Lately my teammates have been searching for email logs and not finding them until several hours or even a day later.
I checked for latency issues by comparing log record times to _indextime but never found latency more than 20 minutes
index=proofpoint source=proofpoint_message_log | eval indextime=strftime(_indextime,"%Y-%m-%d %H:%M:%S") | eval delay=_indextime-_time | timechart span=1m max(delay)
so ingestion seems to have happened within 20 minutes of all records. But my teammates cannot find some of the logs until hours later.
Has anyone here seen this sort of thing? In the past I've only seen this as the result of delayed ingestion. What else could cause it?
We did recently move to SmartStore. Is it possible that this is adding additional delay in Splunk determining which buckets to search?
Ever get a solution to this? I've had a report from a user that their searches for a specific event didn't show up for a couple hours, though because it was already there by the time I came online for the day I could only investigate after the fact without the ability to reproduce the problem. comparing _time to _ingesttime I get diffs of ~23s and 70s respectively and can find no reason why the results didn't come up for this user. I even checked his search history and syntax and confirmed he didn't search the wrong timeframe or use bad syntax. The searches (at least some of them) *should* have returned the logs he was looking for.
Thanks, I tried looking for min and max delays and found no negative numbers.
and then I had a recent example.
Expected two events on 11/10 early afternoon (12:30 and 14:25). Late afternoon I searched and I only found one of them. Considering possible time zone issues, I tried searching several hours into the future (until midnight, so 7.5 hours past when I expected the second event): still only found one.
After I failed to find the second event, I created an alert for the missing event. The alert never triggered.
I ran another search 11/11 early afternoon and still only found the one event
I ran another search on 11/13 and I found the missing event. It had a indextime of 11/10, within 25 minutes of when the email system said the record was created
My first thought was their timestamps are being handled incorrectly, or they're wrong in the data.

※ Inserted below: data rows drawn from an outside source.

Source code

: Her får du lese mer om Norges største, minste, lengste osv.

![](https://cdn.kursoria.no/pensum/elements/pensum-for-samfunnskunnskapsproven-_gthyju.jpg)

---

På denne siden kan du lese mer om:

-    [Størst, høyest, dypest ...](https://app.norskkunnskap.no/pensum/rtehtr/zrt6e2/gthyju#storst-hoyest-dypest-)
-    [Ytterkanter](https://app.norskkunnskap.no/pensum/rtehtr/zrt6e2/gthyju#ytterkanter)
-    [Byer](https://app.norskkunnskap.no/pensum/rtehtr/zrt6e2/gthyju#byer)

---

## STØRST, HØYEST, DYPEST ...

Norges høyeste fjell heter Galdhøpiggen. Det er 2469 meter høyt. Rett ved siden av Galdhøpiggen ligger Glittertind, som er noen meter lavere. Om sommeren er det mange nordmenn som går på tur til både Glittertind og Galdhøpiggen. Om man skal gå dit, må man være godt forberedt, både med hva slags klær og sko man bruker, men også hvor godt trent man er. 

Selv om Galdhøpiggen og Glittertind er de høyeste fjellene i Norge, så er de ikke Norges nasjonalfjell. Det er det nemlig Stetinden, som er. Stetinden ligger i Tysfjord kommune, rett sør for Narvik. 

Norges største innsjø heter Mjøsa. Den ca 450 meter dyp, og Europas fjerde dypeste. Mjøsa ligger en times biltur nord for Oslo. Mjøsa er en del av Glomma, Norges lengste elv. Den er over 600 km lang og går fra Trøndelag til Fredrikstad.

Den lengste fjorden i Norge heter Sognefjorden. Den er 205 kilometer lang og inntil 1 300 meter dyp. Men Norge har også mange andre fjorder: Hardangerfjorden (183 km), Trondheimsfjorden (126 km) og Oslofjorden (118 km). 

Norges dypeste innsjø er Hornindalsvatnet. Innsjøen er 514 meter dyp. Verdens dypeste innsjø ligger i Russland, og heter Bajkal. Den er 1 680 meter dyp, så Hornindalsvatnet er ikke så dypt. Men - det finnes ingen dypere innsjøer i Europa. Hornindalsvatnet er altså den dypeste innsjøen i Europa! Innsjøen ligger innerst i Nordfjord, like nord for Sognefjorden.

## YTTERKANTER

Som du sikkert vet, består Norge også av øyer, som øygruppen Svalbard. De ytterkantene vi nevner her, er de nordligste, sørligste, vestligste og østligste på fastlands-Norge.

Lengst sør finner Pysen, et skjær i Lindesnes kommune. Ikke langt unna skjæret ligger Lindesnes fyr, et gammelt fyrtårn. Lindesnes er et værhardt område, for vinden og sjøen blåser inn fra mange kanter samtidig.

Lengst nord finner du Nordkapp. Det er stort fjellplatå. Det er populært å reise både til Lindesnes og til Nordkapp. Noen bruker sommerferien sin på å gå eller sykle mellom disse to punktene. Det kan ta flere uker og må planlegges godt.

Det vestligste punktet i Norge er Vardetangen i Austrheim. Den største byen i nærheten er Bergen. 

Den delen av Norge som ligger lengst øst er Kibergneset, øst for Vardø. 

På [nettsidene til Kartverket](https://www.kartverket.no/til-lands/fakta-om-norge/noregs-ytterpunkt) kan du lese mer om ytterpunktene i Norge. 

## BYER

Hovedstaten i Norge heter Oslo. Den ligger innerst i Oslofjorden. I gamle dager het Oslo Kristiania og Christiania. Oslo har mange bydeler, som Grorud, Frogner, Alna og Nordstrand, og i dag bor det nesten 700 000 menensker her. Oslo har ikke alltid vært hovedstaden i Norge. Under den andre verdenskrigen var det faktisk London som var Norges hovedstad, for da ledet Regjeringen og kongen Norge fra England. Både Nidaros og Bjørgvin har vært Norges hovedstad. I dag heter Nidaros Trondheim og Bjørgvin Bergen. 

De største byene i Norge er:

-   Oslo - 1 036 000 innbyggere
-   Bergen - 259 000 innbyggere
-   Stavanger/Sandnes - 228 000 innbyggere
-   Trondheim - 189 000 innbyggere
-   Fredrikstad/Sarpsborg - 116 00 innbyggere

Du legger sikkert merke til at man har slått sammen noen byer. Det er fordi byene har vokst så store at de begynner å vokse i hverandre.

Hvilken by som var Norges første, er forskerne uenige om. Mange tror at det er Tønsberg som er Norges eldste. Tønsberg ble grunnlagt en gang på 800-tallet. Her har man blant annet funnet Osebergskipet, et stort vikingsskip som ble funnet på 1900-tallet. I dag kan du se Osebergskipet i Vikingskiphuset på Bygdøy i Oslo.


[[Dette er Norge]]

This is sometimes because they're just plain wrong (Wouldn't be the first time I've seen them wrong *in the events*, but usually either that you are using the wrong field for _time, or because of timezones are off or not being recognized.
Take a concrete example - An event comes in now, but the timestamp says now+1 hour.
_indextime is set to 1605131264 and _time is set to 1605131264 + 3600 = 1605134864.
For most searches, this won't show up until an hour from now.
And at that time, the indexing "lag" will be 1605131264 - 1605134864, which is -3600, ...
So your search to find max(_indextime) will not probably ever point that one out. 0 is larger than -3600.
There are two ways to find these:
You could just do an abs() on the eval part, like this, to remove that negative sign.
... | eval indextime=strftime(_indextime,"%Y-%m-%d %H:%M:%S") | eval delay=abs(_indextime-_time) | timechart span=1m max(delay)
But it might be useful to see if this is the case directly, in which case you can leave off the abs() and instead just timechart both the max and the min of the delay like in the below:
... | eval indextime=strftime(_indextime,"%Y-%m-%d %H:%M:%S") | eval delay=_indextime-_time | timechart span=1m max(delay) min(delay)
Then you can see both sides of that chart and see if this is indeed what's happening.
If this is what it is, then resolving it nearly always involves revisiting your timestamps and when you find what may be smoking guns in there, it might be best to create a new question to handle that topic.